Google quietly sets out to headhunt Amazon’s shoppers
GOOGLE is pondering an internet service to help consumers shop online and take advantage of same-day delivery, hoping to curb the loss of Web traffic to Amazon.com, the Wall Street Journal reported this week.
The internet search leader is in talks with major retailers and shippers, including Macy’s, Gap and Officemax, to set up the service, the newspaper cited sources as saying.
Google declined to comment and Amazon did not return calls for comment.
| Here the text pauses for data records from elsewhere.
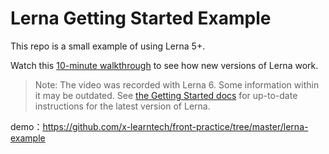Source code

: # Lerna Getting Started Example

This repo is a small example of using Lerna 5+.

Watch this [10-minute walkthrough](https://youtu.be/1oxFYphTS4Y) to see how new versions of Lerna work.

> Note: The video was recorded with Lerna 6. Some information within it may be outdated. See [the Getting Started docs](https://lerna.js.org/docs/getting-started#adding-lerna-to-an-existing-repo) for up-to-date instructions for the latest version of Lerna.

demo：https://github.com/x-learntech/front-practice/tree/master/lerna-example
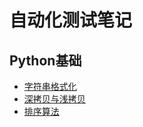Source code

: # 自动化测试笔记

## Python基础
- [字符串格式化](./Python/字符串格式化.md)
- [深拷贝与浅拷贝](./Python/深拷贝与浅拷贝.md)
- [排序算法](./Python/排序算法.md)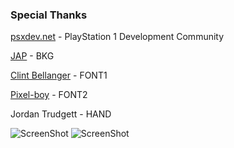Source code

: ### Special Thanks
[psxdev.net](http://psxdev.net) - PlayStation 1 Development Community
 
[JAP](https://opengameart.org/users/jap) - BKG 

[Clint Bellanger](https://opengameart.org/users/clint-bellanger) - FONT1

[Pixel-boy](https://twitter.com/2pblog1) - FONT2

Jordan Trudgett - HAND


![ScreenShot](https://user-images.githubusercontent.com/11935784/35198522-486b164e-fed7-11e7-8637-a747a43ca185.png "Main Menu")
![ScreenShot](https://user-images.githubusercontent.com/11935784/35198524-4a68935e-fed7-11e7-9c60-6418c8784be4.png "Pong")

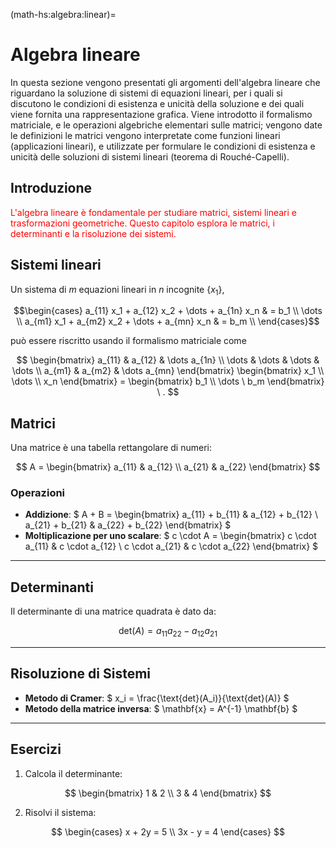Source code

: 
(math-hs:algebra:linear)=
# Algebra lineare

In questa sezione vengono presentati gli argomenti dell'algebra lineare che riguardano la soluzione di sistemi di equazioni lineari, per i quali si discutono le condizioni di esistenza e unicità della soluzione e dei quali viene fornita una rappresentazione grafica. Viene introdotto il formalismo matriciale, e le operazioni algebriche elementari sulle matrici; vengono date le definizioni  le matrici vengono interpretate come funzioni lineari (applicazioni lineari), e utilizzate per formulare le condizioni di esistenza e unicità delle soluzioni di sistemi lineari (teorema di Rouché-Capelli).

## Introduzione
<span style="color:red">L'algebra lineare è fondamentale per studiare matrici, sistemi lineari e trasformazioni geometriche. Questo capitolo esplora le matrici, i determinanti e la risoluzione dei sistemi.</span>

## Sistemi lineari
Un sistema di $m$ equazioni lineari in $n$ incognite $\{ x_1 \}$,

$$\begin{cases}
 a_{11} x_1 + a_{12} x_2 + \dots + a_{1n} x_n & = b_1 \\
 \dots \\
 a_{m1} x_1 + a_{m2} x_2 + \dots + a_{mn} x_n & = b_m \\
\end{cases}$$

può essere riscritto usando il formalismo matriciale come

$$
\begin{bmatrix} a_{11} & a_{12} & \dots a_{1n} \\ \dots & \dots & \dots & \dots \\ a_{m1} & a_{m2} & \dots a_{mn} \end{bmatrix} \begin{bmatrix} x_1 \\ \dots \\ x_n \end{bmatrix} = \begin{bmatrix} b_1 \\ \dots \ b_m \end{bmatrix} \ .
$$

## Matrici

Una matrice è una tabella rettangolare di numeri:

$$
A = \begin{bmatrix}
a_{11} & a_{12} \\
a_{21} & a_{22}
\end{bmatrix}
$$

### Operazioni
- **Addizione**:
   $ A + B = \begin{bmatrix}
   a_{11} + b_{11} & a_{12} + b_{12} \\
   a_{21} + b_{21} & a_{22} + b_{22}
   \end{bmatrix} $
- **Moltiplicazione per uno scalare**:
   $ c \cdot A = \begin{bmatrix}
   c \cdot a_{11} & c \cdot a_{12} \\
   c \cdot a_{21} & c \cdot a_{22}
   \end{bmatrix} $

---

## Determinanti

Il determinante di una matrice quadrata è dato da:

$$
\text{det}(A) = a_{11}a_{22} - a_{12}a_{21}
$$

---

## Risoluzione di Sistemi

- **Metodo di Cramer**:
   $ x_i = \frac{\text{det}(A_i)}{\text{det}(A)} $
- **Metodo della matrice inversa**:
   $ \mathbf{x} = A^{-1} \mathbf{b} $

---

## Esercizi
1. Calcola il determinante:

$$
\begin{bmatrix}
1 & 2 \\
3 & 4
\end{bmatrix}
$$

2. Risolvi il sistema:

$$
\begin{cases}
x + 2y = 5 \\
3x - y = 4
\end{cases}
$$

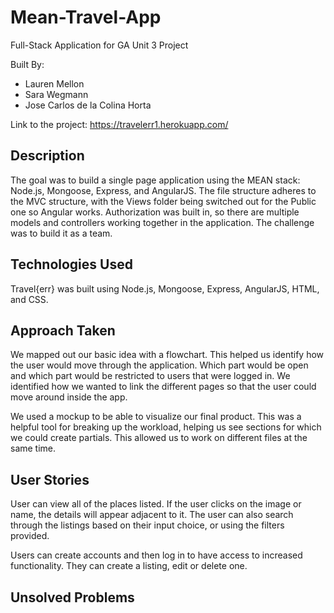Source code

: # Mean-Travel-App
Full-Stack Application for GA Unit 3 Project

Built By:
* Lauren Mellon
* Sara Wegmann
* Jose Carlos de la Colina Horta

Link to the project: https://travelerr1.herokuapp.com/

## Description

The goal was to build a single page application using the MEAN stack: Node.js, Mongoose, Express, and AngularJS.  The file structure adheres to the MVC structure, with the Views folder being switched out for the Public one so Angular works.  Authorization was built in, so there are multiple models and controllers working together in the application.  The challenge was to build it as a team.

## Technologies Used

Travel{err} was built using Node.js, Mongoose, Express, AngularJS, HTML, and CSS.

## Approach Taken

We mapped out our basic idea with a flowchart.  This helped us identify how the user would move through the application.  Which part would be open and which part would be restricted to users that were logged in.  We identified how we wanted to link the different pages so that the user could move around inside the app.

We used a mockup to be able to visualize our final product. This was a helpful tool for breaking up the workload, helping us see sections for which we could create partials.  This allowed us to work on different files at the same time.

## User Stories
User can view all of the places listed.  If the user clicks on the image or name, the details will appear adjacent to it. The user can also search through the listings based on their input choice, or using the filters provided. 

Users can create accounts and then log in to have access to increased functionality.  They can create a listing, edit or delete one.  

## Unsolved Problems
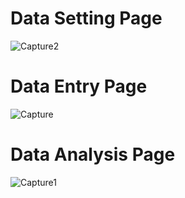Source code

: # Data Setting Page
![Capture2](https://user-images.githubusercontent.com/48000300/76132040-a46bb000-605c-11ea-9827-10827bb921d3.PNG)

# Data Entry Page
![Capture](https://user-images.githubusercontent.com/48000300/76131895-00820480-605c-11ea-9570-f4d641f9ea3f.PNG)

# Data Analysis Page
![Capture1](https://user-images.githubusercontent.com/48000300/76131956-3cb56500-605c-11ea-9976-b870cb56fae0.PNG)
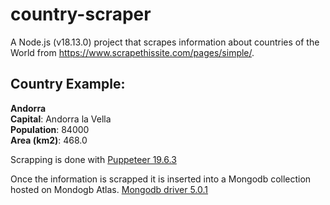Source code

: # country-scraper
A Node.js (v18.13.0) project that scrapes information about countries of the World from https://www.scrapethissite.com/pages/simple/.

## Country Example:  
**Andorra**  
**Capital**: Andorra la Vella  
**Population**: 84000  
**Area (km2)**: 468.0  

Scrapping is done with [Puppeteer 19.6.3](https://www.npmjs.com/package/puppeteer)

Once the information is scrapped it is inserted into a Mongodb collection hosted on Mondogb Atlas. [Mongodb driver 5.0.1](https://www.npmjs.com/package/mongodb)

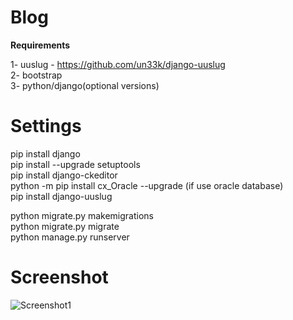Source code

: # Blog

<strong>Requirements</strong>

1- uuslug - https://github.com/un33k/django-uuslug<br/>
2- bootstrap<br/>
3- python/django(optional versions)<br/>

# Settings

pip install django<br/>
pip install --upgrade setuptools<br/>
pip install django-ckeditor<br/>
python -m pip install cx_Oracle --upgrade (if use oracle database)<br/>
pip install django-uuslug<br/>


python migrate.py makemigrations<br/>
python migrate.py migrate <br/>
python manage.py runserver<br/>

# Screenshot

![Screenshot1](https://i.ibb.co/jhswJsC/screencapture-127-0-0-1-8000-search-2019-08-17-21-43-56.png)
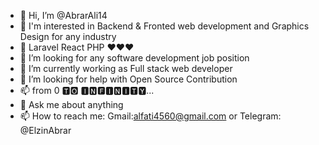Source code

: - 👋 Hi, I’m @AbrarAli14
- 👀 I'm interested in Backend & Fronted web development and Graphics Design for any industry 
- 🌱 Laravel React PHP ❤❤❤
- 💞️ I’m looking for any software development job position 
- 🔭 I’m currently working as Full stack web developer 
- 🤔 I’m looking for help with Open Source Contribution
- 📫 from 0 🆃🅾 🅸🅽🅵🅸🅽🅸🆃🆈...
- 💬 Ask me about anything
- 📫 How to reach me: Gmail:alfati4560@gmail.com or Telegram: @ElzinAbrar
<!---
AbrarAli14/AbrarAli14 is a ✨ special ✨ repository because its `README.md` (this file) appears on your GitHub profile.
You can click the Preview link to take a look at your changes.
--->
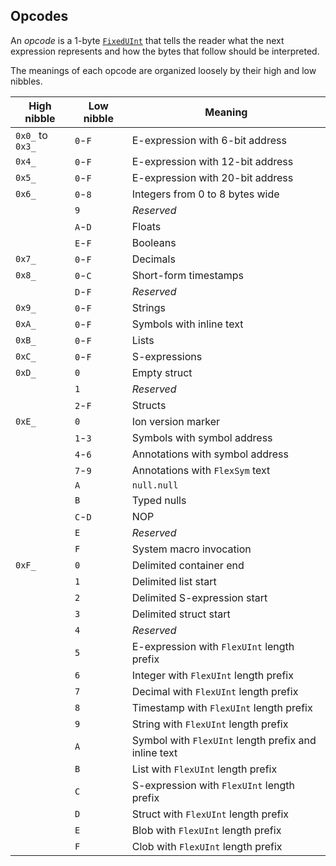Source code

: ## Opcodes

An _opcode_ is a 1-byte [`FixedUInt`](primitives/fixed_uint.md) that tells the reader what the next expression represents
and how the bytes that follow should be interpreted.

The meanings of each opcode are organized loosely by their high and low nibbles.

| High nibble      | Low nibble | Meaning                                              |
|------------------|------------|------------------------------------------------------|
| `0x0_` to `0x3_` | `0`-`F`    | E-expression with 6-bit address                      |
| `0x4_`           | `0`-`F`    | E-expression with 12-bit address                     |
| `0x5_`           | `0`-`F`    | E-expression with 20-bit address                     |
| `0x6_`           | `0`-`8`    | Integers from 0 to 8 bytes wide                      |
|                  | `9`        | _Reserved_                                           |
|                  | `A`-`D`    | Floats                                               |
|                  | `E`-`F`    | Booleans                                             |
| `0x7_`           | `0`-`F`    | Decimals                                             |
| `0x8_`           | `0`-`C`    | Short-form timestamps                                |
|                  | `D`-`F`    | _Reserved_                                           |
| `0x9_`           | `0`-`F`    | Strings                                              |
| `0xA_`           | `0`-`F`    | Symbols with inline text                             |
| `0xB_`           | `0`-`F`    | Lists                                                |
| `0xC_`           | `0`-`F`    | S-expressions                                        |
| `0xD_`           | `0`        | Empty struct                                         |
|                  | `1`        | _Reserved_                                           |
|                  | `2`-`F`    | Structs                                              |
| `0xE_`           | `0`        | Ion version marker                                   |
|                  | `1`-`3`    | Symbols with symbol address                          |
|                  | `4`-`6`    | Annotations with symbol address                      |
|                  | `7`-`9`    | Annotations with `FlexSym` text                      |
|                  | `A`        | `null.null`                                          |
|                  | `B`        | Typed nulls                                          |
|                  | `C`-`D`    | NOP                                                  |
|                  | `E`        | _Reserved_                                           |
|                  | `F`        | System macro invocation                              |
| `0xF_`           | `0`        | Delimited container end                              |
|                  | `1`        | Delimited list start                                 |
|                  | `2`        | Delimited S-expression start                         |
|                  | `3`        | Delimited struct start                               |
|                  | `4`        | _Reserved_                                           |
|                  | `5`        | E-expression with `FlexUInt` length prefix           |
|                  | `6`        | Integer with `FlexUInt` length prefix                |
|                  | `7`        | Decimal with `FlexUInt` length prefix                |
|                  | `8`        | Timestamp with `FlexUInt` length prefix              |
|                  | `9`        | String with `FlexUInt` length prefix                 |
|                  | `A`        | Symbol with `FlexUInt` length prefix and inline text |
|                  | `B`        | List with `FlexUInt` length prefix                   |
|                  | `C`        | S-expression with `FlexUInt` length prefix           |
|                  | `D`        | Struct with `FlexUInt` length prefix                 |
|                  | `E`        | Blob with `FlexUInt` length prefix                   |
|                  | `F`        | Clob with `FlexUInt` length prefix                   |
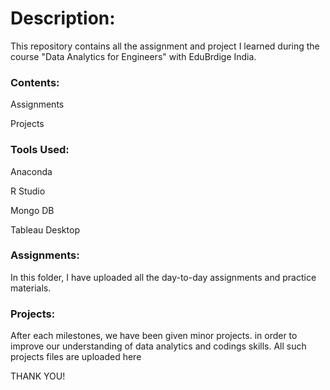 # Description:

This repository contains all the assignment and project I learned during the course "Data Analytics for Engineers" with EduBrdige India.




### Contents:

Assignments

Projects




### Tools Used:

Anaconda

R Studio

Mongo DB

Tableau Desktop




### Assignments:

In this folder, I have uploaded all the day-to-day  assignments  and practice materials.




### Projects:

After each milestones, we have been given minor projects. in order to improve our understanding of data analytics and codings skills.  All such projects files are uploaded here






THANK YOU!

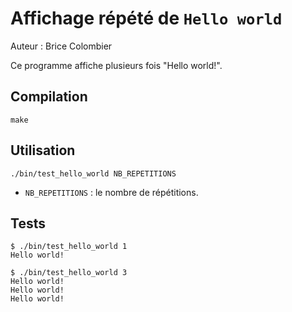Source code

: # Affichage répété de `Hello world`

Auteur : Brice Colombier

Ce programme affiche plusieurs fois "Hello world!".

## Compilation

`make`

## Utilisation

`./bin/test_hello_world NB_REPETITIONS`

- `NB_REPETITIONS` : le nombre de répétitions.

## Tests

    $ ./bin/test_hello_world 1
    Hello world!

    $ ./bin/test_hello_world 3
    Hello world!
    Hello world!
    Hello world!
A Gap spokesperson declined to comment, while Macy’s and OfficeMax were not available for comment.
Google may be casting a wary eye on the popularity of Amazon’s Prime service – which offers free two-day shipping for $79 a year in the US – fearing it will entice away the web traffic it depends on from its own sites.
About 40 percent of Google’s revenue comes from retail sources, according to Scot Wingo, chief executive of e- commerce company Channeladvisor.
He explained that Amazon Prime had been such a big success in recent years that it had b egun to threaten this big chunk of Google’s revenue.
“Once a consumer joins Amazon Prime, their searches for products at Google have to decrease precipitously,” Wingo wrote in a blog on Thursday.
He owns Google and Amazon shares.
“As a Prime user, I only look for products on Google and other channels if I can’t find it on Amazon,” Wingo added.
“Amazon has created a lockin and they have the world’s best product search engine.
“That’s 40 percent of the internet that Google really can’t afford to lose serious share on.”
Google’s plan under consideration stops short of selling directly to consumers, the Wall Street Journal said.